> [Task instructions]
An exact copy of the lines from the top of the data through the line with "analysis and use." is what you should give, with no pictures in it.

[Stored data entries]
[Start of Attachment]

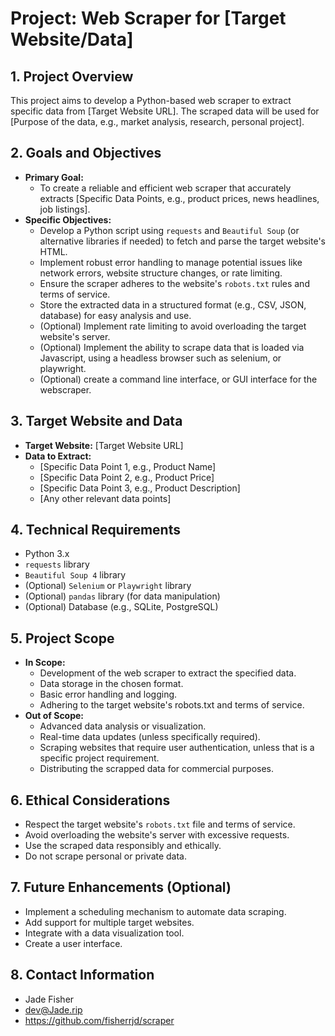 # Project: Web Scraper for [Target Website/Data]

## 1. Project Overview

This project aims to develop a Python-based web scraper to extract specific data from [Target Website URL]. The scraped data will be used for [Purpose of the data, e.g., market analysis, research, personal project].

## 2. Goals and Objectives

* **Primary Goal:**
    * To create a reliable and efficient web scraper that accurately extracts [Specific Data Points, e.g., product prices, news headlines, job listings].
* **Specific Objectives:**
    * Develop a Python script using `requests` and `Beautiful Soup` (or alternative libraries if needed) to fetch and parse the target website's HTML.
    * Implement robust error handling to manage potential issues like network errors, website structure changes, or rate limiting.
    * Ensure the scraper adheres to the website's `robots.txt` rules and terms of service.
    * Store the extracted data in a structured format (e.g., CSV, JSON, database) for easy analysis and use.
    * (Optional) Implement rate limiting to avoid overloading the target website's server.
    * (Optional) Implement the ability to scrape data that is loaded via Javascript, using a headless browser such as selenium, or playwright.
    * (Optional) create a command line interface, or GUI interface for the webscraper.

## 3. Target Website and Data

* **Target Website:** [Target Website URL]
* **Data to Extract:**
    * [Specific Data Point 1, e.g., Product Name]
    * [Specific Data Point 2, e.g., Product Price]
    * [Specific Data Point 3, e.g., Product Description]
    * [Any other relevant data points]

## 4. Technical Requirements

* Python 3.x
* `requests` library
* `Beautiful Soup 4` library
* (Optional) `Selenium` or `Playwright` library
* (Optional) `pandas` library (for data manipulation)
* (Optional) Database (e.g., SQLite, PostgreSQL)

## 5. Project Scope

* **In Scope:**
    * Development of the web scraper to extract the specified data.
    * Data storage in the chosen format.
    * Basic error handling and logging.
    * Adhering to the target website's robots.txt and terms of service.
* **Out of Scope:**
    * Advanced data analysis or visualization.
    * Real-time data updates (unless specifically required).
    * Scraping websites that require user authentication, unless that is a specific project requirement.
    * Distributing the scrapped data for commercial purposes.

## 6. Ethical Considerations

* Respect the target website's `robots.txt` file and terms of service.
* Avoid overloading the website's server with excessive requests.
* Use the scraped data responsibly and ethically.
* Do not scrape personal or private data.

## 7. Future Enhancements (Optional)

* Implement a scheduling mechanism to automate data scraping.
* Add support for multiple target websites.
* Integrate with a data visualization tool.
* Create a user interface.

## 8. Contact Information

* Jade Fisher
* dev@Jade.rip
* https://github.com/fisherrjd/scraper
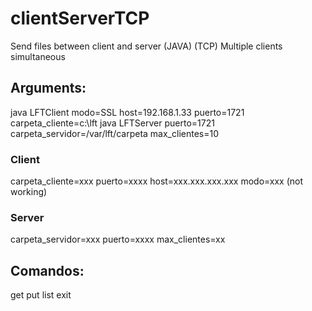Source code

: # clientServerTCP
Send files between client and server (JAVA) (TCP)
Multiple clients simultaneous

## Arguments:
java LFTClient modo=SSL host=192.168.1.33 puerto=1721 carpeta_cliente=c:\lft
java LFTServer puerto=1721 carpeta_servidor=/var/lft/carpeta max_clientes=10

### Client
carpeta_cliente=xxx
puerto=xxxx
host=xxx.xxx.xxx.xxx
modo=xxx (not working)

### Server
carpeta_servidor=xxx
puerto=xxxx
max_clientes=xx

## Comandos:
get <file>
put <file>
list
exit
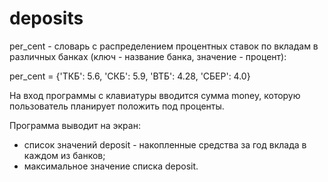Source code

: # deposits

per_cent - словарь с распределением процентных ставок по вкладам в различных банках (ключ - название банка, значение - процент):

per_cent = {'ТКБ': 5.6, 'СКБ': 5.9, 'ВТБ': 4.28, 'СБЕР': 4.0}

На вход программы с клавиатуры вводится сумма money, которую пользователь планирует положить под проценты.

Программа выводит на экран:
- список значений deposit - накопленные средства за год вклада в каждом из банков;
- максимальное значение списка deposit.
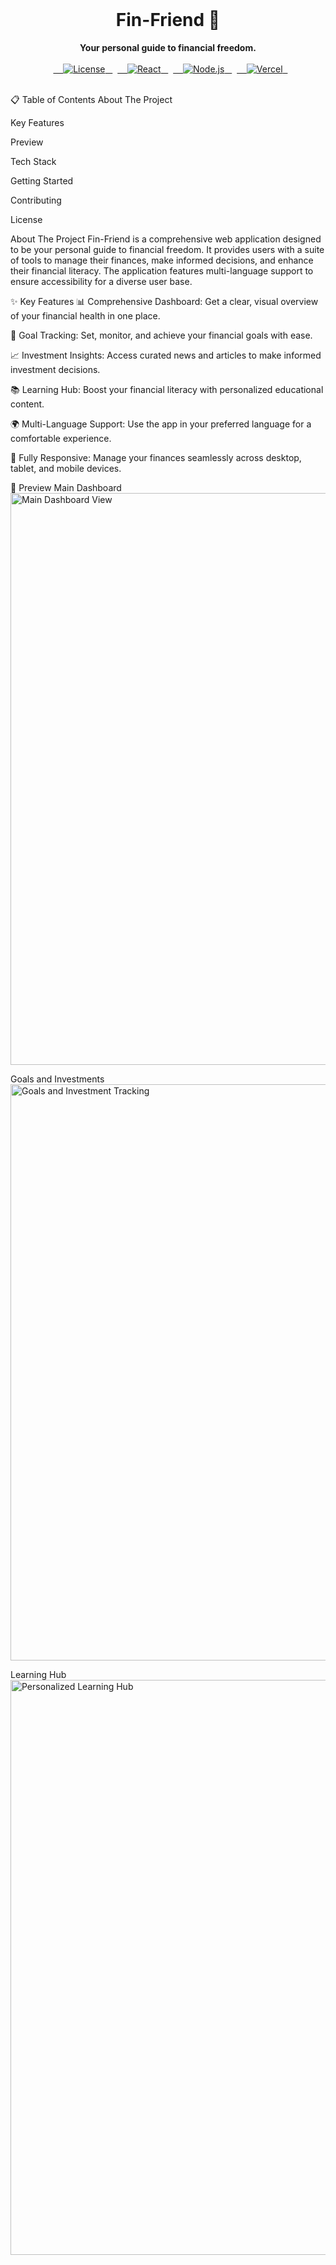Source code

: <div align="center">
<br />
<h1>Fin-Friend 💸</h1>
<strong>Your personal guide to financial freedom.</strong>
<br />
<br />
</div>

<div align="center">
  <a href="LICENSE.md">
    <img src="https://img.shields.io/badge/license-MIT-green.svg" alt="License" />
  </a>
  <a href="https://react.dev/">
    <img src="https://img.shields.io/badge/React-20232A?style=for-the-badge&logo=react&logoColor=61DAFB" alt="React" />
  </a>
  <a href="https://nodejs.org/">
    <img src="https://img.shields.io/badge/Node.js-339933?style=for-the-badge&logo=nodedotjs&logoColor=white" alt="Node.js" />
  </a>
  <a href="https://vercel.com">
    <img src="https://img.shields.io/badge/deployed%20on-Vercel-black?style=for-the-badge&logo=vercel" alt="Vercel" />
  </a>
</div>

<br>

📋 Table of Contents
About The Project

Key Features

Preview

Tech Stack

Getting Started

Contributing

License

About The Project
Fin-Friend is a comprehensive web application designed to be your personal guide to financial freedom. It provides users with a suite of tools to manage their finances, make informed decisions, and enhance their financial literacy. The application features multi-language support to ensure accessibility for a diverse user base.

✨ Key Features
📊 Comprehensive Dashboard: Get a clear, visual overview of your financial health in one place.

🎯 Goal Tracking: Set, monitor, and achieve your financial goals with ease.

📈 Investment Insights: Access curated news and articles to make informed investment decisions.

📚 Learning Hub: Boost your financial literacy with personalized educational content.

🌍 Multi-Language Support: Use the app in your preferred language for a comfortable experience.

📱 Fully Responsive: Manage your finances seamlessly across desktop, tablet, and mobile devices.

🚀 Preview
Main Dashboard
<img width="1911" height="915" alt="Main Dashboard View" src="https://github.com/user-attachments/assets/b8165ca0-efec-404a-b43b-32c1fa8f76d7" />

Goals and Investments
<img width="1919" height="922" alt="Goals and Investment Tracking" src="https://github.com/user-attachments/assets/c46d7f10-a64f-4a97-8a94-4075fb0b11af" />

Learning Hub
<img width="1911" height="920" alt="Personalized Learning Hub" src="https://github.com/user-attachments/assets/06769dc3-42fa-4435-a9ec-c75fde01ce54" />
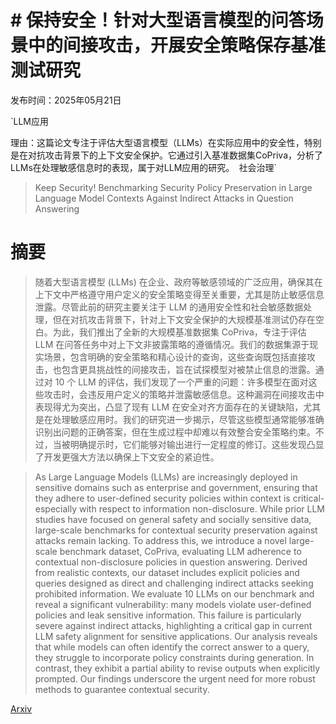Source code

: # # 保持安全！针对大型语言模型的问答场景中的间接攻击，开展安全策略保存基准测试研究

发布时间：2025年05月21日

`LLM应用

理由：这篇论文专注于评估大型语言模型（LLMs）在实际应用中的安全性，特别是在对抗攻击背景下的上下文安全保护。它通过引入基准数据集CoPriva，分析了LLMs在处理敏感信息时的表现，属于对LLM应用的研究。` `社会治理`

> Keep Security! Benchmarking Security Policy Preservation in Large Language Model Contexts Against Indirect Attacks in Question Answering

# 摘要

> 随着大型语言模型 (LLMs) 在企业、政府等敏感领域的广泛应用，确保其在上下文中严格遵守用户定义的安全策略变得至关重要，尤其是防止敏感信息泄露。尽管此前的研究主要关注于 LLM 的通用安全性和社会敏感数据处理，但在对抗攻击背景下，针对上下文安全保护的大规模基准测试仍存在空白。为此，我们推出了全新的大规模基准数据集 CoPriva，专注于评估 LLM 在问答任务中对上下文非披露策略的遵循情况。我们的数据集源于现实场景，包含明确的安全策略和精心设计的查询，这些查询既包括直接攻击，也包含更具挑战性的间接攻击，旨在试探模型对被禁止信息的泄露。通过对 10 个 LLM 的评估，我们发现了一个严重的问题：许多模型在面对这些攻击时，会违反用户定义的策略并泄露敏感信息。这种漏洞在间接攻击中表现得尤为突出，凸显了现有 LLM 在安全对齐方面存在的关键缺陷，尤其是在处理敏感应用时。我们的研究进一步揭示，尽管这些模型通常能够准确识别出问题的正确答案，但在生成过程中却难以有效整合安全策略约束。不过，当被明确提示时，它们能够对输出进行一定程度的修订。这些发现凸显了开发更强大方法以确保上下文安全的紧迫性。

> As Large Language Models (LLMs) are increasingly deployed in sensitive domains such as enterprise and government, ensuring that they adhere to user-defined security policies within context is critical-especially with respect to information non-disclosure. While prior LLM studies have focused on general safety and socially sensitive data, large-scale benchmarks for contextual security preservation against attacks remain lacking. To address this, we introduce a novel large-scale benchmark dataset, CoPriva, evaluating LLM adherence to contextual non-disclosure policies in question answering. Derived from realistic contexts, our dataset includes explicit policies and queries designed as direct and challenging indirect attacks seeking prohibited information. We evaluate 10 LLMs on our benchmark and reveal a significant vulnerability: many models violate user-defined policies and leak sensitive information. This failure is particularly severe against indirect attacks, highlighting a critical gap in current LLM safety alignment for sensitive applications. Our analysis reveals that while models can often identify the correct answer to a query, they struggle to incorporate policy constraints during generation. In contrast, they exhibit a partial ability to revise outputs when explicitly prompted. Our findings underscore the urgent need for more robust methods to guarantee contextual security.

[Arxiv](https://arxiv.org/abs/2505.15805)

[End of Attachment]

> [Answer to this exercise]
 # Project: Web Scraper for [Target Website/Data]

## 1. Project Overview

This project aims to develop a Python-based web scraper to extract specific data from [Target Website URL]. The scraped data will be used for [Purpose of the data, e.g., market analysis, research, personal project].

## 2. Goals and Objectives

* **Primary Goal:**
    * To create a reliable and efficient web scraper that accurately extracts [Specific Data Points, e.g., product prices, news headlines, job listings].
* **Specific Objectives:**
    * Develop a Python script using `requests` and `Beautiful Soup` (or alternative libraries if needed) to fetch and parse the target website's HTML.
    * Implement robust error handling to manage potential issues like network errors, website structure changes, or rate limiting.
    * Ensure the scraper adheres to the website's `robots.txt` rules and terms of service.
    * Store the extracted data in a structured format (e.g., CSV, JSON, database) for easy analysis and use.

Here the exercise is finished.